Did I miss something here? How is this a ‘great’ thing? If anything, you should be sharing house chores, not one (man) helping when it suits him, and the other (woman) taking it as her ‘normal’ duties.

And the same applies to ‘he helps with the kids’ – excuse me? Did he not make the kids as well? Was it not a ‘sperm meets egg’ kind of thing? Was he just ‘helping’ you then too? I am sorry, I honestly mean no disrespect, but I think using this kind of language can only be damaging for future generations.

It’s obviously a different thing if you come to an agreement where one of the two stays home, either with the kids, or simply doing housework – each couple and each family will have their own dynamics and I respect that. But if you are in a relationship where you both work, both contribute for the food, mortgage, rent, household stuff, etc., then why on Earth is it a basic assumption that housework is a woman’s job?

I have to say I am the lucky one. My husband and I share tasks. We take turns cooking, we both do the laundry and the dishes, and even though we don’t do it as often as we should (shame on us!) when we do clean, we also share. Not only that, we each take the tasks that are less pleasant for the other – I do the kitchen, he does the bathroom (and trust me, it’s still no fun). As I work part-time, and do love to cook, the days I am home I take the cooking on, but if I am not up for it I’ll gladly tell him – it’s still your turn, or let’s go out. This being said, last Thursday, there was so much housework pending (as we’d been away), that I only sat down to write at 3pm (having woken up at 7am), and by then had no energy left whatsoever! (Honestly zero clue on how people with kids do it!). So I put my Blogging101 course’s homework aside, and decided to just read interesting stuff.

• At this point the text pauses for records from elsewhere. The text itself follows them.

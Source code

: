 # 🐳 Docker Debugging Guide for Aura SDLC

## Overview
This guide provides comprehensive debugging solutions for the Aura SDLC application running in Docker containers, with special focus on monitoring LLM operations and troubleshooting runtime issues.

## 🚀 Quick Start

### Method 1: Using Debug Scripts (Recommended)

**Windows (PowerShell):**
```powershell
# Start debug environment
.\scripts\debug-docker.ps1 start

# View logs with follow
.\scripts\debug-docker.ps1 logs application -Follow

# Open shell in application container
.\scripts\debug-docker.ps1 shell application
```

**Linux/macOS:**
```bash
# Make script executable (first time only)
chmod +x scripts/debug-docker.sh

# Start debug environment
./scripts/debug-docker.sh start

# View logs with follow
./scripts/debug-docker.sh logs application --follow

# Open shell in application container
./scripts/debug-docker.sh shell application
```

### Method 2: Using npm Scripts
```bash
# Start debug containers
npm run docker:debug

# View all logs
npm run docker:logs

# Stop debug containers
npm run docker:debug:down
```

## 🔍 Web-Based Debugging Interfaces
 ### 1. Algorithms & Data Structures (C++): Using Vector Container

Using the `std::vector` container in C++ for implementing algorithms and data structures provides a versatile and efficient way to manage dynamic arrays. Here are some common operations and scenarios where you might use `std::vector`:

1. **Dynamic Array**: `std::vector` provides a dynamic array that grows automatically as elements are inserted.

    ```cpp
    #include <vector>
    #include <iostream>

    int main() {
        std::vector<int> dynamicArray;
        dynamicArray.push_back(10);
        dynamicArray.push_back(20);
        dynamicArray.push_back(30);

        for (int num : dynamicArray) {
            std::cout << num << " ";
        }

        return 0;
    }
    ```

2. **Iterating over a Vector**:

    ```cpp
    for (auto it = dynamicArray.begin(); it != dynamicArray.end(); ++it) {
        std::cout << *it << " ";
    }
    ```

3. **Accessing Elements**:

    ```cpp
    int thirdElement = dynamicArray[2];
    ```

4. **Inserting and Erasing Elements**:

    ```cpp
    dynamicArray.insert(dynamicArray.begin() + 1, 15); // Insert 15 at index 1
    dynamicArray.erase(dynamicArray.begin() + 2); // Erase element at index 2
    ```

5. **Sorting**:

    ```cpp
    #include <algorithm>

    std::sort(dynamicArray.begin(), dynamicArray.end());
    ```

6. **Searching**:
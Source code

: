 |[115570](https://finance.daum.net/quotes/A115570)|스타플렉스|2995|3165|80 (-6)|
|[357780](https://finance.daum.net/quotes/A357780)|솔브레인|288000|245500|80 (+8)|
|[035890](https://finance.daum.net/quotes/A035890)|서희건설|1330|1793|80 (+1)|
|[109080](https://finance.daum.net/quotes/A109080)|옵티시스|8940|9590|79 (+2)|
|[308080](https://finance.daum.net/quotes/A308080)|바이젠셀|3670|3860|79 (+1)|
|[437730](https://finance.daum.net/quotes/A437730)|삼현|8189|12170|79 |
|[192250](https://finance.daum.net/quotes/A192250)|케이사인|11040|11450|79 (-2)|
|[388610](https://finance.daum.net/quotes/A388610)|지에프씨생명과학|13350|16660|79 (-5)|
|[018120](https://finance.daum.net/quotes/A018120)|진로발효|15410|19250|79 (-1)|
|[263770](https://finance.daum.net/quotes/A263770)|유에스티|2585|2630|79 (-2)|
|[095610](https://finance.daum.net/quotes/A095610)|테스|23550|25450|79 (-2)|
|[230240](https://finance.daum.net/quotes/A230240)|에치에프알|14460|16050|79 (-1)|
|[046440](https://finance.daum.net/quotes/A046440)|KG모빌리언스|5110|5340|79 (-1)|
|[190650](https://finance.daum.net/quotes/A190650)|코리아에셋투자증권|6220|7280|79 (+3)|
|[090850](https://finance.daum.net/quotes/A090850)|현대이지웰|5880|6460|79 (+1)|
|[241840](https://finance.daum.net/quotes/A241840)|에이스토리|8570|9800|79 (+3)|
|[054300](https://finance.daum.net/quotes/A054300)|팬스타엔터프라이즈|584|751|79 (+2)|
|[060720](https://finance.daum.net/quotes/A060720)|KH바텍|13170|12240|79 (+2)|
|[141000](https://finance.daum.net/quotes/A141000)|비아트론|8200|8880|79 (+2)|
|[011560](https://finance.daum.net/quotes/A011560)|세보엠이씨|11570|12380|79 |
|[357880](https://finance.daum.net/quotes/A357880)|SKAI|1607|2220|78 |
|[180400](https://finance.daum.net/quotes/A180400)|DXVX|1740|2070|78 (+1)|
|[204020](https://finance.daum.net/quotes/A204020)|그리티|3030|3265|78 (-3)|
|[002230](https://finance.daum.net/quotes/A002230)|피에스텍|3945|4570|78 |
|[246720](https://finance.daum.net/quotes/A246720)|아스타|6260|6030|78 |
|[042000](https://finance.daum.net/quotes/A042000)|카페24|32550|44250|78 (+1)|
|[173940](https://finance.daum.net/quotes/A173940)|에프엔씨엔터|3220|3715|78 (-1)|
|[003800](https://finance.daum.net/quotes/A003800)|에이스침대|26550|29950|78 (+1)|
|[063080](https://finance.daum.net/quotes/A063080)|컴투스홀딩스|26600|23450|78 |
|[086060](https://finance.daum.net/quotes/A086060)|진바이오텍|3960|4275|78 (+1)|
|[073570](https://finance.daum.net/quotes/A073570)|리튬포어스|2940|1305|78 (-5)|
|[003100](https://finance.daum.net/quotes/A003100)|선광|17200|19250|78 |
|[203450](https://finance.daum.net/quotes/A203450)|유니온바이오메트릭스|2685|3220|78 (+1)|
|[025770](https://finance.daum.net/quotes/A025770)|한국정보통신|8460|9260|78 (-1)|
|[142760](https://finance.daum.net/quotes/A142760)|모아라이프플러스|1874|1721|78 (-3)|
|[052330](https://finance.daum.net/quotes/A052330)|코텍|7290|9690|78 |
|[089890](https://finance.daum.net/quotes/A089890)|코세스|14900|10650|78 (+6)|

As fate would want it I came across a very interesting article by Melinda Gates, on this precise subject! It says – and shows – how women around the world do so much more unpaid work than man. The ‘unpaid work gender gap’. Think I am making this up? Here’s a little graphic for you:

Source: Melinda Gates’ annual letter

The gap is clearly deeper in poorer countries, but the fact is that even in America, girls in average work TWO more hours of chores than boys. This is obviously not the boys fault, or an attack by men on women in general; as Melinda Gates puts it, it’s just the ‘norm’. I actually remember growing up that some of my girl-friends who had brothers complained of being expected to do housework while their brothers weren’t.
I seriously think it’s about time we change this. And so does Melinda:

“Unless things change, girls today will spend hundreds of thousands more hours than boys doing unpaid work simply because society assumes it’s their responsibility.” – Melinda Gates

It’s about time we redistribute chores and we stop saying he ‘helps’ and start saying ‘we share’. It’s about time mum’s everywhere start teaching both their sons and daughters about house chores. And if you think this is just rants of a feminist going on about fairness (which let’s face it, it is a little bit), I’ll have you know, we could actually improve our economy by doing so. Yep that’s right! And it’s not me making this up, it is according to Melinda Gates and (clever) economists:

“It’s not just about fairness; assigning most unpaid work to women harms everyone: men, women, boys, and girls.
The reason? Economists call it opportunity cost: the other things women could be doing if they didn’t spend so much time on mundane tasks. What amazing goals would you accomplish with an extra hour every day? Or, in the case of girls in many poor countries, an extra five or more? There are lots of ways to answer this question, but it’s obvious that many women would spend more time doing paid work, starting businesses, or otherwise contributing to the economic well-being of societies around the world. The fact that they can’t holds their families and communities back.”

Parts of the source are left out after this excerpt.